In ogni competizione locale, l’energia che si sente alla partenza è alimentata non solo da motorie e piloti, ma anche da chi decide di puntare su di essa con il proprio brand. Se vuoi sapere come trovare sponsor e gestire al meglio questa collaborazione, sei nel posto giusto. L’opportunità di associare il tuo club a un marchio è più che una semplice promozione: è un vero e proprio investimento di fiducia tra due mondi.
La ricerca del partner ideale
Il primo passo è comprendere chi può essere il partner. La scelta non è casuale: deve essere in armonia con i valori della tua squadra, con il target di spettatori e con la posizione geografica. Trascorri del tempo a creare un profilo squadra dettagliato: storico delle gare, numero di partecipanti, media di visualizzazione per evento e i valori che rappresentano. Presentare questa analisi ai potenziali sponsor è come mostrare il tempo registrato di una corsa: il dato è la prova vivente della tua performance.
Parla con le aziende locali che hanno già investito nello sport tra gli appassionati. Le testimonianze dei punti vendita che hanno già collaborato con squadre dello stesso settore possono aprire porte: spesso un approccio informale porta a un incontro più costruttivo. Usa database di associazioni sportive, fiere commerciali e network di imprenditori per ampliare la tua rete. Ricorda che la strategia migliore è la personalizzazione: un messaggio generico non manda niente di concreto.
Definisci dei parametri chiave: budget di sponsorizzazione, durata dell’accordo, esclusività di settore. Se il tuo club è in una zona con forte presenza di imprese tecnologiche, potresti puntare su un sponsor tech che vuole associare tecnologia e velocità. Se la tua base è costruita su pionieri social e digital, un brand del settore lifestyle potrebbe rispondere meglio. In tutti i casi, non dimenticare la disaggregazione delle spese: dallo stand all’abbigliamento promozionale, dai premi ai diritti media.
Il pitch: presentare il valore ai potenziali sponsor
Ora che hai identificato il partner ideale, è il momento di mettere la tua presentazione al centro dell’attenzione. Il pitch deve essere chiaro, conciso e, soprattutto, visivo. Prepara un deck che evidenzi i punti forti: il numero di fan a ciascuna gara, il territorio di copertura, i media partners e le statistiche di engagement sui social.

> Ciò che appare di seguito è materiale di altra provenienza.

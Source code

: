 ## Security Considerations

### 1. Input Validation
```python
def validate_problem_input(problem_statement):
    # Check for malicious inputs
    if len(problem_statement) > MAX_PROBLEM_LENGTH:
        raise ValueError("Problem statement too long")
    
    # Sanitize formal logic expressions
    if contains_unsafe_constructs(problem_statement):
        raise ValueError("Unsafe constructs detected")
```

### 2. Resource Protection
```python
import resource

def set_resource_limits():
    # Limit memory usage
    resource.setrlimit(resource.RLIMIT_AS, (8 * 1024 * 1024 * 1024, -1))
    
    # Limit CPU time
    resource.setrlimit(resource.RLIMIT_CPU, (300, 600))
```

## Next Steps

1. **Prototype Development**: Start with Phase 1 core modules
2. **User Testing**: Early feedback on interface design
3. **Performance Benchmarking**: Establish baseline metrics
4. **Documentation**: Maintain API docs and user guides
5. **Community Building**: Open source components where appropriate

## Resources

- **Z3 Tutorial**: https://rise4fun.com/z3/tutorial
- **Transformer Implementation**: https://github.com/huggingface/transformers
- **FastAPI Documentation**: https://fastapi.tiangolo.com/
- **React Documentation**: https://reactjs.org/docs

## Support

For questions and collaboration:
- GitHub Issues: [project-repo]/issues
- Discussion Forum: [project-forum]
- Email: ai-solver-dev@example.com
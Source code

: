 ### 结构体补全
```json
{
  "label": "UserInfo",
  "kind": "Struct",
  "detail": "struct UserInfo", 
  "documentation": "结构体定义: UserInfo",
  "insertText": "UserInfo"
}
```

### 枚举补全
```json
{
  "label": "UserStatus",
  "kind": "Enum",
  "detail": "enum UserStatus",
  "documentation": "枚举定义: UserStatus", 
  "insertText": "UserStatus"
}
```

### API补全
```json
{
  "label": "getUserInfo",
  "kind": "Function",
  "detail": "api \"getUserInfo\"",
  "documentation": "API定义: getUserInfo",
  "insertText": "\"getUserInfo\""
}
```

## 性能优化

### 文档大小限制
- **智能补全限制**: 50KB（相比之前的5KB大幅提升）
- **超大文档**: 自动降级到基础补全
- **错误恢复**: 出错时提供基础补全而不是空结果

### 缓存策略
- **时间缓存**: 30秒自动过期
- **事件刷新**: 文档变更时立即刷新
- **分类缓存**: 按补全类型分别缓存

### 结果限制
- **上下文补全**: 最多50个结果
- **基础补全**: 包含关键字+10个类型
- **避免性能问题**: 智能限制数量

Un esempio pratico: l’ultima volta che ho incontrato un piccolo distributore di prodotti alimentari a Genova, l’evento root out-grid aveva 500 spettatori, il 70% partecipanti erano localmente focalizzati e il club aveva un canale Instagram con 3.200 follower. Il distributore ha visto la potenzialità di mostrare il proprio brand in un contesto vivace e abbiamo definito una partnership di 12 mesi. Nei negozi del territorio, i volantini sono appesi sui padiglioni, e a seguito dell’evento, il brand ha registrato un aumento del 15% nelle vendite regionali.
All’interno del pitch, includi opzioni di sponsorizzazione diversificate: exclusivo sponsor dello staff tecnico, “sponsor di obiettivi” (ad es. un premio per il miglior rider) o “sponsor dell’esperienza” (banner negli spazi di accoglienza). Inserisci in strong le metriche di reach: “+2000 visualizzazioni per video promo”, “1200 fan coinvolti”. Sottolinea come questi numeri possono essere tradotti in ROI tangibile. Concludi con un invito all’azione: “Siamo pronti a costruire insieme una partnership di successo”.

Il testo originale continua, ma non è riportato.